Spain is Europe’s Lehman-in-waiting

If the EU and the ECB bail out Portugal, they are almost certain to leave Spain, and the fate of Europe, at the mercy of the IMF.

At €500 billion (£430 billion), the price tag would be the largest since the aftermath of the Lehman bankruptcy, when the Troubled Asset Relief Programme sucked in $700 billion (£440 billion).

The economic and political consequences of a Spanish bailout, like Lehman, would be global and incalculable.

The arithmetic is brutally simple. The European authorities and the IMF have bailed out Greece to the tune of a third of its GDP. The EU contributed 75% of the €110 billion loan. The IMF lent 25%.

Through the European Financial Stability Fund (EFSF), the EU and the IMF are expected to lend Ireland a third of its GDP, or €80-90 billion – again, in the same proportions. As Portugal’s GDP is similar to Ireland’s, any loan is likely to be similarly large.

“The economic and political consequences of a Spanish bailout, like Lehman, would be global and incalculable”

Even before a Portuguese bailout, the EFSF will have only €350-360 billion available – not even enough to cover three quarters of a Spanish bailout. After a Portuguese bailout, it would only be able to contribute a half of the total, or €240-260 billion.

However, the arithmetic worsens when you consider that Spain, Greece and Ireland have guaranteed €72 billion of EFSF funding, which presumably would be ignored in the event they are bailed out.

Discounting those figures, the EFSF would have only €170-190 billion at its disposal – in other words, it would hold a minority stake in a joint bailout with the IMF.

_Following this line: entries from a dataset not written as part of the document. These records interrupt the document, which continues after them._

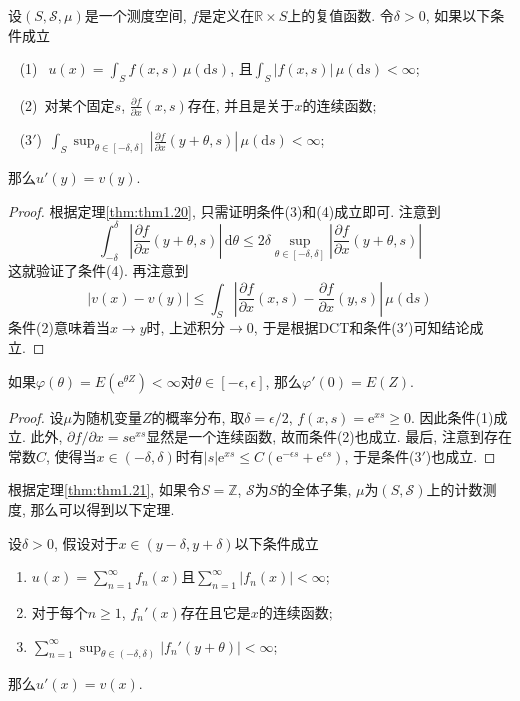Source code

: \documentclass[cn, 12pt, math=mtpro2, bibstyle=apa, blue, twocol]{elegantbook}
\newcommand{\R}{\mathbb{R}}
\newcommand{\SE}{\mathcal{S}}
\begin{document}
\begin{theorem}\label{thm:thm1.21}
  设$(S,\SE,\mu)$是一个测度空间, $f$是定义在$\R\times S$上的复值函数. 令$\delta>0$, 如果以下条件成立

  $\;\;\;$(1) $\;\,\! u(x)=\int_Sf(x,s)\,\mu(\text{d}s)$, 且$\int_S|f(x,s)|\,\mu(\text{d}s)<\infty$;

  $\;\;\;$(2) $\,\!$对某个固定$s$, $\frac{\partial f}{\partial x}(x,s)$存在, 并且是关于$x$的连续函数;

  $\;\;\;$(3$'$) $\,\int_S\sup_{\theta\in[-\delta,\delta]}\left|\frac{\partial f}{\partial x}(y+\theta,s)\right|\,\mu(\text{d}s)<\infty$;

  \noindent 那么$u'(y)=v(y)$.
\end{theorem}
\begin{proof}
  根据定理\ref{thm:thm1.20}, 只需证明条件(3)和(4)成立即可. 注意到
  $$\int_{-\delta}^{\delta}\left|\frac{\partial f}{\partial x}(y+\theta,s)\right|\,\text{d}\theta\leq 2\delta \sup_{\theta\in[-\delta,\delta]}\left|\frac{\partial f}{\partial x}(y+\theta,s)\right|$$
  这就验证了条件(4). 再注意到
  $$|v(x)-v(y)|\leq \int_S\left|\frac{\partial f}{\partial x}(x,s)-\frac{\partial f}{\partial x}(y,s)\right|\,\mu(\text{d}s)$$
  条件(2)意味着当$x\to y$时, 上述积分$\to0$, 于是根据DCT和条件(3$'$)可知结论成立.
\end{proof}
\begin{example}
如果$\varphi(\theta)=E(\text{e}^{\theta Z})<\infty$对$\theta\in[-\epsilon,\epsilon]$, 那么$\varphi'(0)=E(Z)$.
\end{example}
\begin{proof}
  设$\mu$为随机变量$Z$的概率分布, 取$\delta=\epsilon/2$, $f(x,s)=\text{e}^{xs}\ge0$. 因此条件(1)成立. 此外, $\partial f/\partial x=s\text{e}^{xs}$显然是一个连续函数, 故而条件(2)也成立. 最后, 注意到存在常数$C$, 使得当$x\in (-\delta,\delta)$时有$|s|\text{e}^{xs}\leq C(\text{e}^{-\epsilon s}+\text{e}^{\epsilon s})$, 于是条件(3$'$)也成立.
\end{proof}

根据定理\ref{thm:thm1.21}, 如果令$S=\mathbb{Z}$, $\SE$为$S$的全体子集, $\mu$为$(S,\SE)$上的计数测度, 那么可以得到以下定理.
\begin{theorem}
  设$\delta>0$, 假设对于$x\in (y-\delta,y+\delta)$以下条件成立
  \begin{enumerate}[label=(\arabic*)]
    \item $u(x)=\sum_{n=1}^{\infty}f_n(x)$且$\sum_{n=1}^{\infty}|f_n(x)|<\infty$;
    \item 对于每个$n\ge1$, $f_n'(x)$存在且它是$x$的连续函数;
    \item $\sum_{n=1}^{\infty}\sup_{\theta\in(-\delta,\delta)}|f_n'(y+\theta)|<\infty$;
  \end{enumerate}
  那么$u'(x)=v(x)$.
\end{theorem}
\end{document}
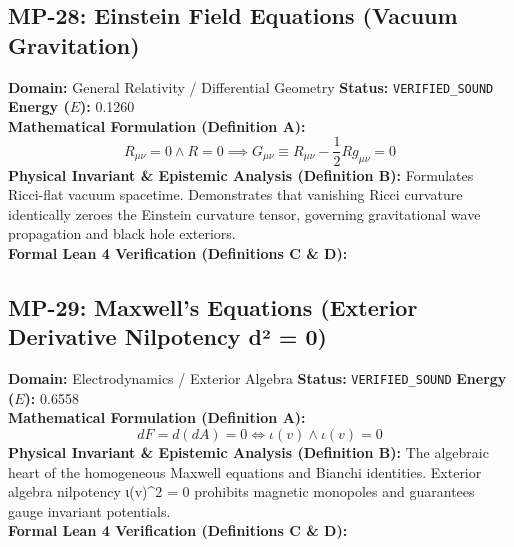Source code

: \subsection{MP-28: Einstein Field Equations (Vacuum Gravitation)}
\textbf{Domain:} General Relativity / Differential Geometry \hfill \textbf{Status:} \texttt{VERIFIED\_SOUND} \hfill \textbf{Energy ($E$):} 0.1260\\
\textbf{Mathematical Formulation (Definition A):}
\begin{equation*}
R_{\mu\nu} = 0 \wedge R = 0 \implies G_{\mu\nu} \equiv R_{\mu\nu} - \frac{1}{2} R g_{\mu\nu} = 0
\end{equation*}
\textbf{Physical Invariant \& Epistemic Analysis (Definition B):}
Formulates Ricci-flat vacuum spacetime. Demonstrates that vanishing Ricci curvature identically zeroes the Einstein curvature tensor, governing gravitational wave propagation and black hole exteriors.\\

\textbf{Formal Lean 4 Verification (Definitions C \& D):}


\vspace{1em}
\subsection{MP-29: Maxwell's Equations (Exterior Derivative Nilpotency d² = 0)}
\textbf{Domain:} Electrodynamics / Exterior Algebra \hfill \textbf{Status:} \texttt{VERIFIED\_SOUND} \hfill \textbf{Energy ($E$):} 0.6558\\
\textbf{Mathematical Formulation (Definition A):}
\begin{equation*}
d F = d(d A) = 0 \iff \iota(v) \wedge \iota(v) = 0
\end{equation*}
\textbf{Physical Invariant \& Epistemic Analysis (Definition B):}
The algebraic heart of the homogeneous Maxwell equations and Bianchi identities. Exterior algebra nilpotency ι(v)\textasciicircum{}2 = 0 prohibits magnetic monopoles and guarantees gauge invariant potentials.\\

\textbf{Formal Lean 4 Verification (Definitions C \& D):}


\vspace{1em}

Such an outcome would be a disaster for the EFSF. Its aim is not just to bail out failing eurozone countries, but to reform them in ways that are acceptable to the eurozone, not necessarily to the international community, which has different objectives. (article continues below)

The international community, for instance, would have fewer compunctions about reintroducing the Spanish peseta alongside the euro if it felt leaving the single currency was in Spain’s long-term interests.

It would also be more willing to negotiate an opt-out of any arduous European Union regulation if it thought Spain’s economy might benefit.

To preserve the eurozone’s sovereignty, the EFSF needs an extra guarantee of at least €200 billion from countries which do not need a bailout.

Unfortunately, the only country that could afford it would be Germany. France and Italy are hobbled by deficits – as is, among Ireland’s lenders, Britain.

“In Germany, the legality of bailouts is already in doubt, as its citizens agreed only to a eurozone without bailouts”

The EFSF would require France and Italy merely to guarantee new funds, rather than take them out of their budgets. But the new liabilities would leave their credit ratings and finances at risk.

In Germany, however, the legality of bailouts is already in doubt, as its citizens agreed only to a eurozone without bailouts.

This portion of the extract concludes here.